In their pure forms, CPAM blood supply is from the pulmonary artery and venous drainage is into the pulmonary veins. Although unilobar involvement of CPAM is far more common, multilobar and even bilateral lung involvement may occur.3,27,30 Although any lobe of the lung can be involved, predilection exists for the lower lobe.³ CPAMs that are complicated as a result of superimposed infection may have an imaging appearance similar to pneumonia or a lung abscess (Fig. 53-12).

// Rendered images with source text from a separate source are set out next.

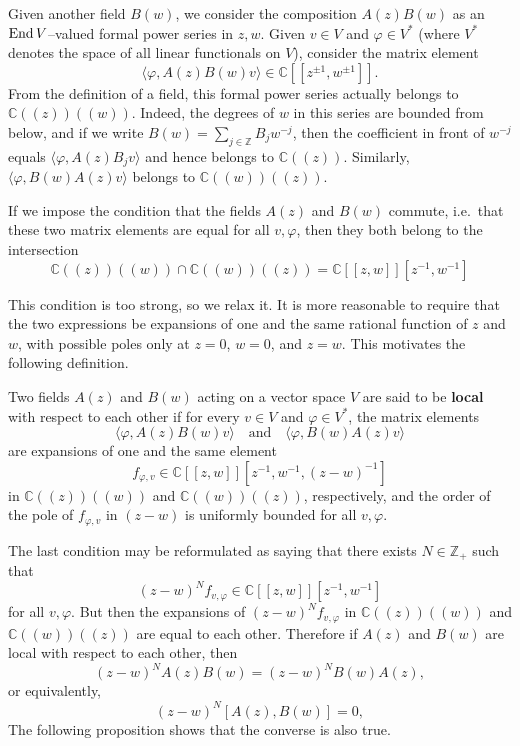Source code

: \documentclass[12pt]{article}
\begin{document}
Given another field $B(w)$, we consider the composition $A(z)B(w)$ as an $\operatorname{End} V$–valued formal power series in $z,w$.  
Given $v \in V$ and $\varphi \in V^*$ (where $V^*$ denotes the space of all linear functionals on $V$), consider the matrix element
\[
\langle \varphi, A(z)B(w)v \rangle \in \mathbb{C}[[z^{\pm1}, w^{\pm1}]].
\]
From the definition of a field, this formal power series actually belongs to $\mathbb{C}((z))((w))$.
Indeed, the degrees of $w$ in this series are bounded from below, and if we write $B(w) = \sum_{j \in \mathbb{Z}} B_j w^{-j}$, then the coefficient in front of $w^{-j}$ equals $\langle \varphi, A(z)B_j v\rangle$ and hence belongs to $\mathbb{C}((z))$.
Similarly, $\langle \varphi, B(w)A(z)v\rangle$ belongs to $\mathbb{C}((w))((z))$.

If we impose the condition that the fields $A(z)$ and $B(w)$ commute, i.e.\ that these two matrix elements are equal for all $v,\varphi$, then they both belong to the intersection \[\mathbb{C}((z))((w)) \cap \mathbb{C}((w))((z)) = \mathbb{C}[[z,w]][z^{-1},w^{-1}]\]

This condition is too strong, so we relax it.  
It is more reasonable to require that the two expressions be expansions of one and the same rational function of $z$ and $w$, with possible poles only at $z=0$, $w=0$, and $z=w$.  
This motivates the following definition.

\begin{definition}
Two fields $A(z)$ and $B(w)$ acting on a vector space $V$ are said to be \textbf{local} with respect to each other if for every $v \in V$ and $\varphi \in V^*$, the matrix elements
\[
\langle \varphi, A(z)B(w)v \rangle \quad \text{and} \quad \langle \varphi, B(w)A(z)v \rangle
\]
are expansions of one and the same element
\[
f_{\varphi,v} \in \mathbb{C}[[z,w]][z^{-1},w^{-1},(z-w)^{-1}]
\]
in $\mathbb{C}((z))((w))$ and $\mathbb{C}((w))((z))$, respectively, and the order of the pole of $f_{\varphi,v}$ in $(z-w)$ is uniformly bounded for all $v,\varphi$.
\end{definition}

The last condition may be reformulated as saying that there exists
$N \in \mathbb{Z}_+$ such that
\[
    (z-w)^N f_{v,\varphi} \in \mathbb{C}[[z,w]][z^{-1},w^{-1}]
\]
for all $v,\varphi$. But then the expansions of $(z-w)^N f_{v,\varphi}$ in 
$\mathbb{C}((z))((w))$ and $\mathbb{C}((w))((z))$ are equal to each other. 
Therefore if $A(z)$ and $B(w)$ are local with respect to each other, then
\[
    (z-w)^N A(z)B(w) = (z-w)^N B(w)A(z),
\]
or equivalently,
\[
    (z-w)^N [A(z),B(w)] = 0,
\]
The following proposition shows that the converse is also true.
\end{document}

Treatment and Follow-up: The generalized consensus is that symptomatic CPAMs should be resected, typically by lobectomy, regardless of the patient’s age at presentation.17,22,33 However, considerable controversy exists with regard to the management of prenatally diagnosed, asymptomatic, small CPAM lesions, and no consensus exists on the timing of³⁴ or need for resection.^35–39 Although some persons advocate a nonsurgical strategy with imaging follow-up, most medical centers advocate surgical resection before 1 year of age because of the potential risk of associated complications, such as infection, pneumothorax, and the small risk of malignant transformation, particularly in the case of CPAM type I lesions.^{3,21,22,33,40}

Etiology: Pulmonary underdevelopment may be classified into three main types: (1) lung agenesis, consisting of the absence of the lung, bronchus, and pulmonary artery; (2) lung aplasia, that is, the presence of a rudimentary bronchus but the lack of lung tissue and pulmonary artery; and (3) lung hypoplasia, which consists of a hypoplastic bronchial tree and pulmonary artery with a variable amount of lung parenchyma.17,41

The etiology of lung agenesis or aplasia remains uncertain. Genetic, teratogenic, and mechanical factors may play a role.¹⁷ Pulmonary agenesis associated with ipsilateral radial ray defects or hemifacial microsomia may be the result of an abnormal development of the first and second arch derivatives or abnormal blood flow at this level inciting the developmental event, given the common association.⁴² On the other end of the spectrum, no identifiable cause has been found for lung hypoplasia.¹⁷

Persons with pulmonary agenesis, aplasia, and hypoplasia either are asymptomatic or present with variable degrees of respiratory distress, depending on the extent of lung underdevelopment. Associated congenital malformations may be seen in 50% to 80% of cases involving the heart, gastrointestinal tract, skeleton, and vascular and genitourinary systems.17,42–44

Imaging: On chest radiographs, affected pediatric patients may or may not present with a small, radiopaque hemithorax, depending on the degree of the abnormality. Ipsilateral displacement of mediastinal structures and elevation of the hemidiaphragm usually are present. The normal contralateral lung shows compensatory hyperinflation and herniation across the anterior midline, which is best seen on the lateral projections as a band of increased retrosternal lucency¹⁷ (Fig. 53-13). Left lung agenesis is more common than right lung agenesis. Multidetector CT with multiplanar 2D and 3D imaging capabilities can be used to distinguish among pulmonary agenesis, pulmonary aplasia, and pulmonary hypoplasia by clearly identifying the bronchial stump and/or the rudimentary bronchial tree^17,45 (e-Figs. 53-14 and 53-15, Fig. 53-16, and e-Fig. 53-17).